• [Supplied data]
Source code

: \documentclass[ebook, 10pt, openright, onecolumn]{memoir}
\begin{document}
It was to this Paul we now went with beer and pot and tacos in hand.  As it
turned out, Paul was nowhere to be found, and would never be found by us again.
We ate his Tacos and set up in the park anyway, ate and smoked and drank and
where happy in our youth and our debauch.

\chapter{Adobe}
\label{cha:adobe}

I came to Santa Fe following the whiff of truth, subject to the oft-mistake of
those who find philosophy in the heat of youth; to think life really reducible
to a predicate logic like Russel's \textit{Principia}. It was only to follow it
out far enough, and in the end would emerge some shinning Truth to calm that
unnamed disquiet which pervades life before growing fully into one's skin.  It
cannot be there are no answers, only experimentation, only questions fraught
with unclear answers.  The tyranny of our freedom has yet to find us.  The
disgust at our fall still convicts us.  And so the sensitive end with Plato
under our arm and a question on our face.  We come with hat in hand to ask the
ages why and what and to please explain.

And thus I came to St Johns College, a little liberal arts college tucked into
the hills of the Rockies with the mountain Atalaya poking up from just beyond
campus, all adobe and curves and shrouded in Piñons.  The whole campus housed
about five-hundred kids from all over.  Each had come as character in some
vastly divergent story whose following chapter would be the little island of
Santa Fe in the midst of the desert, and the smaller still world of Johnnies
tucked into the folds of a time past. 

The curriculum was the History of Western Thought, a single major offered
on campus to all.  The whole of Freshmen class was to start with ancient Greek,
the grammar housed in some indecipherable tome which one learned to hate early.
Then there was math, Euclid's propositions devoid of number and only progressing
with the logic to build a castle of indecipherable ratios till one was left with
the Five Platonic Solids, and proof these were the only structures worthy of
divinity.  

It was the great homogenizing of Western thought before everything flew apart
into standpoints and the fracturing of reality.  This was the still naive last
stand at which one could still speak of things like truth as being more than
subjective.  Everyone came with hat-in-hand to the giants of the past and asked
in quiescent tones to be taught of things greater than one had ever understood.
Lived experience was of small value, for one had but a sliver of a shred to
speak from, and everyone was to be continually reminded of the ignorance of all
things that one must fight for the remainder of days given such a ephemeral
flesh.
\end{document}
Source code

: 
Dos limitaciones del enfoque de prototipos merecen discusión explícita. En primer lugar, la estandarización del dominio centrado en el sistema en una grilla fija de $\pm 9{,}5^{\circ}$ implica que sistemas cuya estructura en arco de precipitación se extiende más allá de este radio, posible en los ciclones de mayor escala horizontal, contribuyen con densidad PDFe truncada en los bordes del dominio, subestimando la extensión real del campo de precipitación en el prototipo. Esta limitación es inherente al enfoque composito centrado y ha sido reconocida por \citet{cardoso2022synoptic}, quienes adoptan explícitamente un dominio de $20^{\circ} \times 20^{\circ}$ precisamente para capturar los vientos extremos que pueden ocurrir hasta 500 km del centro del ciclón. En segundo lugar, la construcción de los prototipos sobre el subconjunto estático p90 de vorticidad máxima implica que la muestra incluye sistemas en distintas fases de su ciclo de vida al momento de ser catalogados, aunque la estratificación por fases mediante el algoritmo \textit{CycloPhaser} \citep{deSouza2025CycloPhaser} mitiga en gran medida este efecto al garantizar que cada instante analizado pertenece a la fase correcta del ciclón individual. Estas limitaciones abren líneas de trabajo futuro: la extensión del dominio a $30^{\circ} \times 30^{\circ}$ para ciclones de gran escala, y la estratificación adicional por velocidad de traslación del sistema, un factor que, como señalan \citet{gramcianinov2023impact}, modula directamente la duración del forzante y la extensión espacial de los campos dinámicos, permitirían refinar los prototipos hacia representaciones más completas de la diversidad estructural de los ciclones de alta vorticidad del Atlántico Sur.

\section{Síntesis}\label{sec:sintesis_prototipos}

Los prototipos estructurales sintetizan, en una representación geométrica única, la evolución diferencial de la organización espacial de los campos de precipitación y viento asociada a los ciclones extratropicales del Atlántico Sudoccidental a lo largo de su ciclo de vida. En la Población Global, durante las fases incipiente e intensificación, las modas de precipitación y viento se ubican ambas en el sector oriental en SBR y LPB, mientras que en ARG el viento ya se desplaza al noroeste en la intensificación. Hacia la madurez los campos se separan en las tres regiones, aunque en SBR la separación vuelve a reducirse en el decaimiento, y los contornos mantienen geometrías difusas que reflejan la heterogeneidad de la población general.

• [What the task requires] In the data above, retype exactly and only the lines between the one holding "It was to this" and the one holding "campus, all adobe", inclusive.

• [Response area]
It was to this Paul we now went with beer and pot and tacos in hand.  As it
turned out, Paul was nowhere to be found, and would never be found by us again.
We ate his Tacos and set up in the park anyway, ate and smoked and drank and
where happy in our youth and our debauch.

\chapter{Adobe}
\label{cha:adobe}

I came to Santa Fe following the whiff of truth, subject to the oft-mistake of
those who find philosophy in the heat of youth; to think life really reducible
to a predicate logic like Russel's \textit{Principia}. It was only to follow it
out far enough, and in the end would emerge some shinning Truth to calm that
unnamed disquiet which pervades life before growing fully into one's skin.  It
cannot be there are no answers, only experimentation, only questions fraught
with unclear answers.  The tyranny of our freedom has yet to find us.  The
disgust at our fall still convicts us.  And so the sensitive end with Plato
under our arm and a question on our face.  We come with hat in hand to ask the
ages why and what and to please explain.

And thus I came to St Johns College, a little liberal arts college tucked into
the hills of the Rockies with the mountain Atalaya poking up from just beyond
campus, all adobe and curves and shrouded in Piñons.  The whole campus housed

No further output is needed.